* [What needs to be done] For each entry below, write an exact copy and leave out the images.

Collected data:

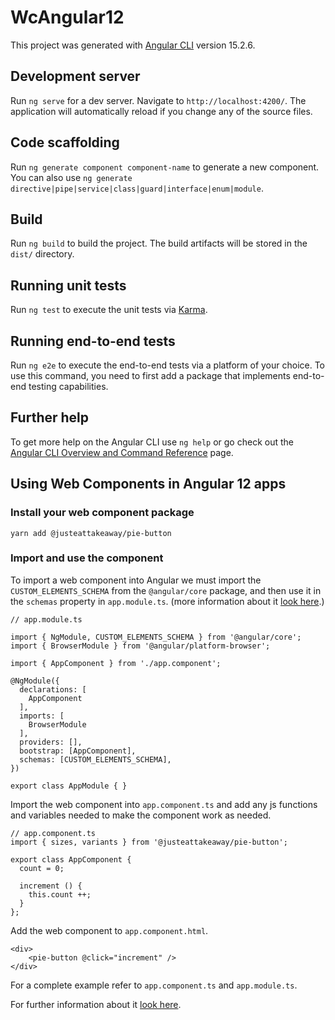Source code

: # WcAngular12

This project was generated with [Angular CLI](https://github.com/angular/angular-cli) version 15.2.6.

## Development server

Run `ng serve` for a dev server. Navigate to `http://localhost:4200/`. The application will automatically reload if you change any of the source files.

## Code scaffolding

Run `ng generate component component-name` to generate a new component. You can also use `ng generate directive|pipe|service|class|guard|interface|enum|module`.

## Build

Run `ng build` to build the project. The build artifacts will be stored in the `dist/` directory.

## Running unit tests

Run `ng test` to execute the unit tests via [Karma](https://karma-runner.github.io).

## Running end-to-end tests

Run `ng e2e` to execute the end-to-end tests via a platform of your choice. To use this command, you need to first add a package that implements end-to-end testing capabilities.

## Further help

To get more help on the Angular CLI use `ng help` or go check out the [Angular CLI Overview and Command Reference](https://angular.io/cli) page.


## Using Web Components in Angular 12 apps

### Install your web component package

`yarn add @justeattakeaway/pie-button`

### Import and use the component

To import a web component into Angular we must import the `CUSTOM_ELEMENTS_SCHEMA` from the `@angular/core` package, and then use it in the `schemas` property in `app.module.ts`. (more information about it [look here](https://angular.io/api/core/CUSTOM_ELEMENTS_SCHEMA).)

```
// app.module.ts

import { NgModule, CUSTOM_ELEMENTS_SCHEMA } from '@angular/core';
import { BrowserModule } from '@angular/platform-browser';

import { AppComponent } from './app.component';

@NgModule({
  declarations: [
    AppComponent
  ],
  imports: [
    BrowserModule
  ],
  providers: [],
  bootstrap: [AppComponent],
  schemas: [CUSTOM_ELEMENTS_SCHEMA],
})

export class AppModule { }

```

Import the web component into `app.component.ts` and add any js functions and variables needed to make the component work as needed.

```
// app.component.ts
import { sizes, variants } from '@justeattakeaway/pie-button';

export class AppComponent {
  count = 0;

  increment () {
    this.count ++;
  }
};

```

Add the web component to `app.component.html`.

```
<div>
    <pie-button @click="increment" />
</div>
```
For a complete example refer to `app.component.ts` and `app.module.ts`.

For further information about it [look here](https://www.thisdot.co/blog/how-to-integrate-web-components-using-lit-in-angular). 

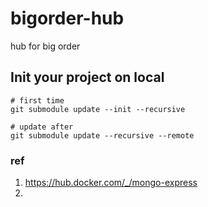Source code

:# bigorder-hub
hub for big order

## Init your project on local
```
# first time
git submodule update --init --recursive

# update after
git submodule update --recursive --remote
```


### ref
1. https://hub.docker.com/_/mongo-express
2. 
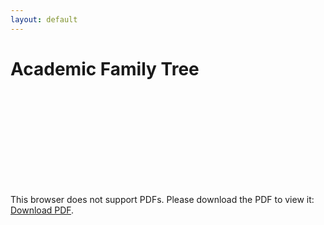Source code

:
```yaml
---
layout: default
---
```


# Academic Family Tree

<object data="https://alephmembeth.github.io/files/tree.pdf" type="application/pdf" width="1000px" height="6000px">
   <embed src="https://alephmembeth.github.io/files/tree.pdf">
      <p>This browser does not support PDFs. Please download the PDF to view it: <a href="https://alephmembeth.github.io/files/tree.pdf">Download PDF</a>.</p>
   </embed>
</object>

* [Exercise answer]
Source code

: # WcAngular12

This project was generated with [Angular CLI](https://github.com/angular/angular-cli) version 15.2.6.

## Development server

Run `ng serve` for a dev server. Navigate to `http://localhost:4200/`. The application will automatically reload if you change any of the source files.

## Code scaffolding

Run `ng generate component component-name` to generate a new component. You can also use `ng generate directive|pipe|service|class|guard|interface|enum|module`.

## Build

Run `ng build` to build the project. The build artifacts will be stored in the `dist/` directory.

## Running unit tests

Run `ng test` to execute the unit tests via [Karma](https://karma-runner.github.io).

## Running end-to-end tests

Run `ng e2e` to execute the end-to-end tests via a platform of your choice. To use this command, you need to first add a package that implements end-to-end testing capabilities.

## Further help

To get more help on the Angular CLI use `ng help` or go check out the [Angular CLI Overview and Command Reference](https://angular.io/cli) page.


## Using Web Components in Angular 12 apps

### Install your web component package

`yarn add @justeattakeaway/pie-button`

### Import and use the component

To import a web component into Angular we must import the `CUSTOM_ELEMENTS_SCHEMA` from the `@angular/core` package, and then use it in the `schemas` property in `app.module.ts`. (more information about it [look here](https://angular.io/api/core/CUSTOM_ELEMENTS_SCHEMA).)

```
// app.module.ts

import { NgModule, CUSTOM_ELEMENTS_SCHEMA } from '@angular/core';
import { BrowserModule } from '@angular/platform-browser';

import { AppComponent } from './app.component';

@NgModule({
  declarations: [
    AppComponent
  ],
  imports: [
    BrowserModule
  ],
  providers: [],
  bootstrap: [AppComponent],
  schemas: [CUSTOM_ELEMENTS_SCHEMA],
})

export class AppModule { }

```

Import the web component into `app.component.ts` and add any js functions and variables needed to make the component work as needed.

```
// app.component.ts
import { sizes, variants } from '@justeattakeaway/pie-button';

export class AppComponent {
  count = 0;

  increment () {
    this.count ++;
  }
};

```

Add the web component to `app.component.html`.

```
<div>
    <pie-button @click="increment" />
</div>
```
For a complete example refer to `app.component.ts` and `app.module.ts`.

For further information about it [look here](https://www.thisdot.co/blog/how-to-integrate-web-components-using-lit-in-angular). 

Source code

:# bigorder-hub
hub for big order

## Init your project on local
```
# first time
git submodule update --init --recursive

# update after
git submodule update --recursive --remote
```


### ref
1. https://hub.docker.com/_/mongo-express
2. 
Source code

:
```yaml
---
layout: default
---
```


# Academic Family Tree

<object data="https://alephmembeth.github.io/files/tree.pdf" type="application/pdf" width="1000px" height="6000px">
   <embed src="https://alephmembeth.github.io/files/tree.pdf">
      <p>This browser does not support PDFs. Please download the PDF to view it: <a href="https://alephmembeth.github.io/files/tree.pdf">Download PDF</a>.</p>
   </embed>
</object>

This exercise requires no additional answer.